* ABOUT THIS EXERCISE:
Transcribe the line containing "is the transition" and every line after it, exactly, through the end of the records.

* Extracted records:
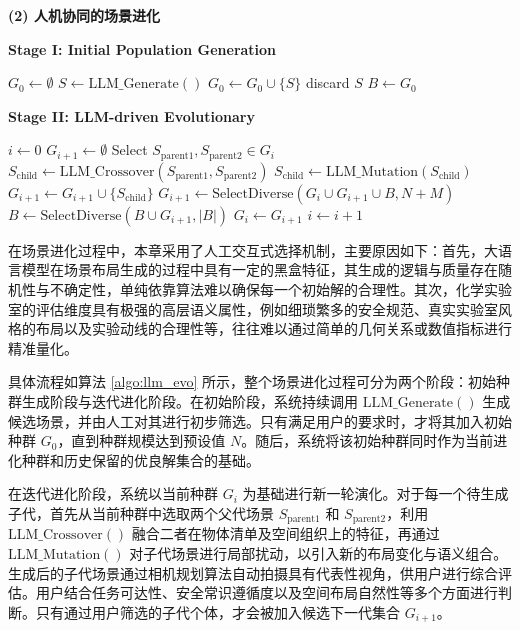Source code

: \noindent\textbf{(2) 人机协同的场景进化}

\begin{algorithm}[!t]
\caption{大语言模型驱动的进化算法}
\label{algo:llm_evo}
\begin{algorithmic}[1]

    \STATE \textbf{Stage I: Initial Population Generation}

    \STATE $G_0 \gets \emptyset$
        \STATE $S \gets \text{LLM\_Generate}()$
            \STATE $G_0 \gets G_0 \cup \{S\}$
        \ELSE
            \STATE discard $S$
        \ENDIF
    \ENDWHILE
    \STATE $B \gets G_0$

    \STATE
    \STATE \textbf{Stage II: LLM-driven Evolutionary}

    \STATE $i \gets 0$
        \STATE $G_{i+1} \gets \emptyset$
            \STATE Select $S_{\text{parent1}}, S_{\text{parent2}} \in G_i$
            \STATE $S_{\text{child}} \gets \text{LLM\_Crossover}(S_{\text{parent1}}, S_{\text{parent2}})$
            \STATE $S_{\text{child}} \gets \text{LLM\_Mutation}(S_{\text{child}})$
                \STATE $G_{i+1} \gets G_{i+1} \cup \{S_{\text{child}}\}$
            \ENDIF
        \ENDWHILE
        \STATE $G_{i+1} \gets \text{SelectDiverse}(G_i \cup G_{i+1} \cup B, N+M)$
        \STATE $B \gets \text{SelectDiverse}(B \cup G_{i+1}, |B|)$
        \STATE $G_i \gets G_{i+1}$
        \STATE $i \gets i + 1$
    \ENDWHILE
\end{algorithmic}
\end{algorithm}

在场景进化过程中，本章采用了人工交互式选择机制，主要原因如下：首先，大语言模型在场景布局生成的过程中具有一定的黑盒特征，其生成的逻辑与质量存在随机性与不确定性，单纯依靠算法难以确保每一个初始解的合理性。其次，化学实验室的评估维度具有极强的高层语义属性，例如细琐繁多的安全规范、真实实验室风格的布局以及实验动线的合理性等，往往难以通过简单的几何关系或数值指标进行精准量化。

具体流程如算法 \ref{algo:llm_evo} 所示，整个场景进化过程可分为两个阶段：初始种群生成阶段与迭代进化阶段。在初始阶段，系统持续调用 $\text{LLM\_Generate}()$ 生成候选场景，并由人工对其进行初步筛选。只有满足用户的要求时，才将其加入初始种群 $G_0$，直到种群规模达到预设值 $N$。随后，系统将该初始种群同时作为当前进化种群和历史保留的优良解集合的基础。

在迭代进化阶段，系统以当前种群 $G_i$ 为基础进行新一轮演化。对于每一个待生成子代，首先从当前种群中选取两个父代场景 $S_{\text{parent1}}$ 和 $S_{\text{parent2}}$，利用 $\text{LLM\_Crossover}()$ 融合二者在物体清单及空间组织上的特征，再通过 $\text{LLM\_Mutation}()$ 对子代场景进行局部扰动，以引入新的布局变化与语义组合。生成后的子代场景通过相机规划算法自动拍摄具有代表性视角，供用户进行综合评估。用户结合任务可达性、安全常识遵循度以及空间布局自然性等多个方面进行判断。只有通过用户筛选的子代个体，才会被加入候选下一代集合 $G_{i+1}$。

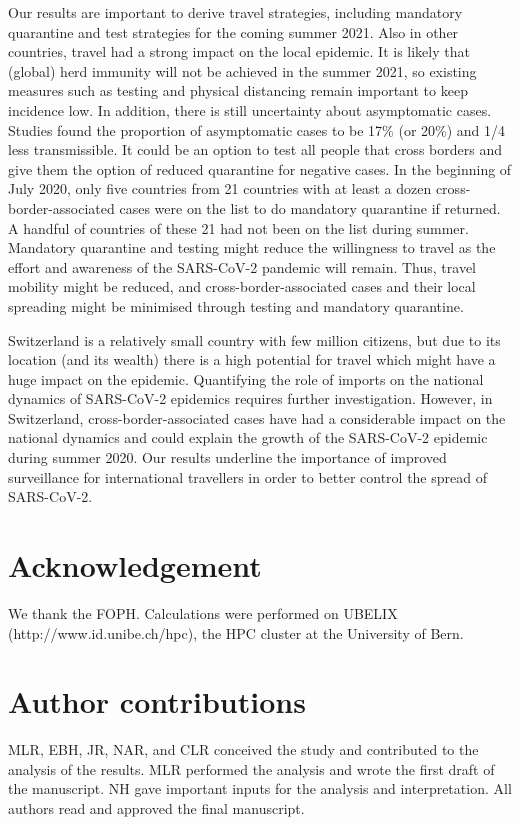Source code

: \documentclass[10pt, a4paper, twoside]{article}
\begin{document}
\begin{multicols}{2}
Our results are important to derive travel strategies, including mandatory quarantine and test strategies for the coming summer 2021.
Also in other countries, travel had a strong impact on the local epidemic.\cite{russell_effect_2021,hodcroft_emergence_2020}
It is likely that (global) herd immunity will not be achieved in the summer 2021, so existing measures such as testing and physical distancing remain important to keep incidence low.
In addition, there is still uncertainty about asymptomatic cases.\cite{nogrady_what_2020}
Studies found the proportion of asymptomatic cases to be 17\% (or 20\%) and 1/4 less transmissible.\cite{byambasuren_estimating_2020,buitrago-garcia_occurrence_2020,bi_household_2020}
It could be an option to test all people that cross borders and give them the option of reduced quarantine for negative cases.\cite{ashcroft_quantifying_2021}
In the beginning of July 2020, only five countries from 21 countries with at least a dozen cross-border-associated cases were on the list to do mandatory quarantine if returned.
A handful of countries of these 21 had not been on the list during summer.
Mandatory quarantine and testing might reduce the willingness to travel as the effort and awareness of the SARS-CoV-2 pandemic will remain.
Thus, travel mobility might be reduced, and cross-border-associated cases and their local spreading might be minimised through testing and mandatory quarantine.



Switzerland is a relatively small country with few million citizens, but due to its location (and its wealth) there is a high potential for travel which might have a huge impact on the epidemic.
Quantifying the role of imports on the national dynamics of SARS-CoV-2 epidemics requires further investigation.
However, in Switzerland, cross-border-associated cases have had a considerable impact on the national dynamics and could explain the growth of the SARS-CoV-2 epidemic during summer 2020.
Our results underline the importance of improved surveillance for international travellers in order to better control the spread of SARS-CoV-2.


\section{Acknowledgement}
We thank the FOPH.  Calculations were performed on UBELIX (http://www.id.unibe.ch/hpc), the HPC cluster at the University of Bern.

\section{Author contributions}
MLR, EBH, JR, NAR, and CLR conceived the study and contributed to the analysis of the results.
MLR performed the analysis and wrote the first draft of the manuscript.
NH gave important inputs for the analysis and interpretation.
All authors read and approved the final manuscript.


\end{multicols}
\end{document}
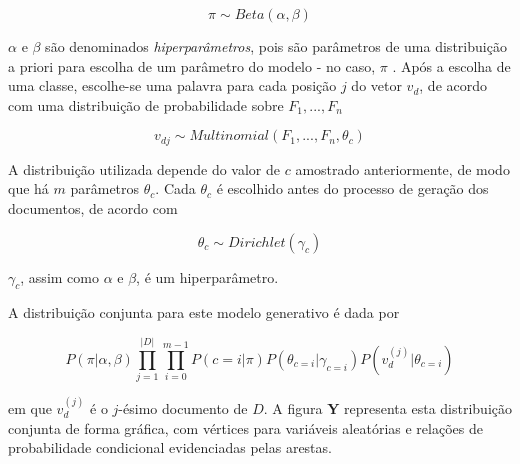\begin{equation}
\label{eq4:pi-naive}
\ensuremath{\pi \sim Beta(\alpha, \beta)}
\end{equation}

\ensuremath{\alpha} e \ensuremath{\beta} são denominados \emph{hiperparâmetros}, pois são parâmetros de uma distribuição a priori para escolha de um parâmetro do modelo - no caso, \ensuremath{\pi} \cite{gibbs}. Após a escolha de uma classe, escolhe-se uma palavra para cada posição \ensuremath{j} do vetor \ensuremath{v_d}, de acordo com uma distribuição de probabilidade sobre \ensuremath{F_1, ..., F_n}

\begin{equation}
\label{eq5:multi-naive}
\ensuremath{v_{dj} \sim Multinomial(F_1, ..., F_n, \theta_c)}
\end{equation}

A distribuição utilizada depende do valor de \ensuremath{c} amostrado anteriormente, de modo que há \ensuremath{m} parâmetros \ensuremath{\theta_c}. Cada \ensuremath{\theta_c} é escolhido antes do processo de geração dos documentos, de acordo com

\begin{equation}
\label{eq6:theta-naive}
\ensuremath{\theta_c \sim Dirichlet(\gamma_c)}
\end{equation}

\ensuremath{\gamma_c}, assim como \ensuremath{\alpha} e \ensuremath{\beta}, é um hiperparâmetro.

A distribuição conjunta para este modelo generativo é dada por

\begin{equation}
\label{eq7:joint-naive}
\ensuremath{P(\pi | \alpha, \beta)\prod_{j = 1}^{|D|}\prod_{i = 0}^{m - 1}P(c = i | \pi)P(\theta_{c = i} | \gamma_{c = i})P(v_d^{(j)} | \theta_{ c = i})} 
\end{equation}

em que \ensuremath{v_d^{(j)}} é o \ensuremath{j}-ésimo documento de \ensuremath{D}. A figura \textbf{Y} representa esta distribuição conjunta de forma gráfica, com vértices para variáveis aleatórias e relações de probabilidade condicional evidenciadas pelas arestas.



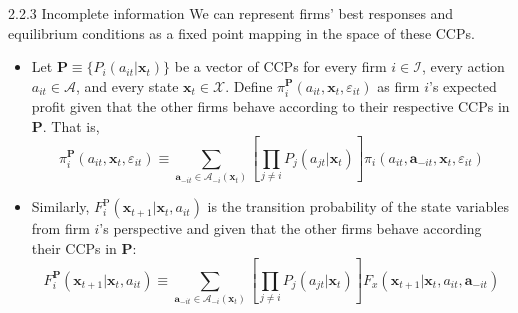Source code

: \documentclass[aspectratio=169]{beamer}  %
\begin{document}
\begin{frame}{2.2.3 Incomplete information}
We can represent firms' best responses and equilibrium conditions as a fixed point mapping in the space of these CCPs.
    \begin{itemize}
        \item  Let \(\mathbf{P} \equiv \{P_i(a_{it}|\mathbf{x}_t)\}\) be a vector of CCPs for every firm \(i \in \mathcal{I}\), every action \(a_{it} \in \mathcal{A}\), and every state \(\mathbf{x}_t \in \mathcal{X}\). Define \(\pi_i^\mathbf{P}(a_{it}, \mathbf{x}_t, \varepsilon_{it})\) as firm \(i\)'s expected profit given that the other firms behave according to their respective CCPs in \(\mathbf{P}\). That is,
        \begin{equation}\label{}
            \pi_i^\mathbf{P}(a_{it}, \mathbf{x}_t, \varepsilon_{it}) \equiv \sum_{\mathbf{a}_{-it} \in \mathcal{A}_{-i}(\mathbf{x}_t)} \left[ \prod_{j \neq i} P_j(a_{jt}|\mathbf{x}_t) \right] \pi_i(a_{it}, \mathbf{a}_{-it}, \mathbf{x}_t, \varepsilon_{it})
        \end{equation}

        \item Similarly, $F_i^\text{P}(\mathbf{x}_{t+1}|\mathbf{x}_t, a_{it})$ is the transition probability of the state variables from firm \(i\)’s perspective and given that the other firms behave according their CCPs in $\mathbf{P}$:
        \begin{equation}
            F_i^\mathbf{P}(\mathbf{x}_{t+1}|\mathbf{x}_t, a_{it}) \equiv \sum_{\mathbf{a}_{-it} \in \mathcal{A}_{-i}(\mathbf{x}_t)} \left[ \prod_{j \neq i} P_j(a_{jt}|\mathbf{x}_t) \right] F_x(\mathbf{x}_{t+1}|\mathbf{x}_t, a_{it}, \mathbf{a}_{-it})
        \end{equation}

    \end{itemize}
\end{frame}
\end{document}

* EXERCISE ANSWER:
        \item Similarly, $F_i^\text{P}(\mathbf{x}_{t+1}|\mathbf{x}_t, a_{it})$ is the transition probability of the state variables from firm \(i\)’s perspective and given that the other firms behave according their CCPs in $\mathbf{P}$:
        \begin{equation}
            F_i^\mathbf{P}(\mathbf{x}_{t+1}|\mathbf{x}_t, a_{it}) \equiv \sum_{\mathbf{a}_{-it} \in \mathcal{A}_{-i}(\mathbf{x}_t)} \left[ \prod_{j \neq i} P_j(a_{jt}|\mathbf{x}_t) \right] F_x(\mathbf{x}_{t+1}|\mathbf{x}_t, a_{it}, \mathbf{a}_{-it})
        \end{equation}

    \end{itemize}
\end{frame}
\end{document}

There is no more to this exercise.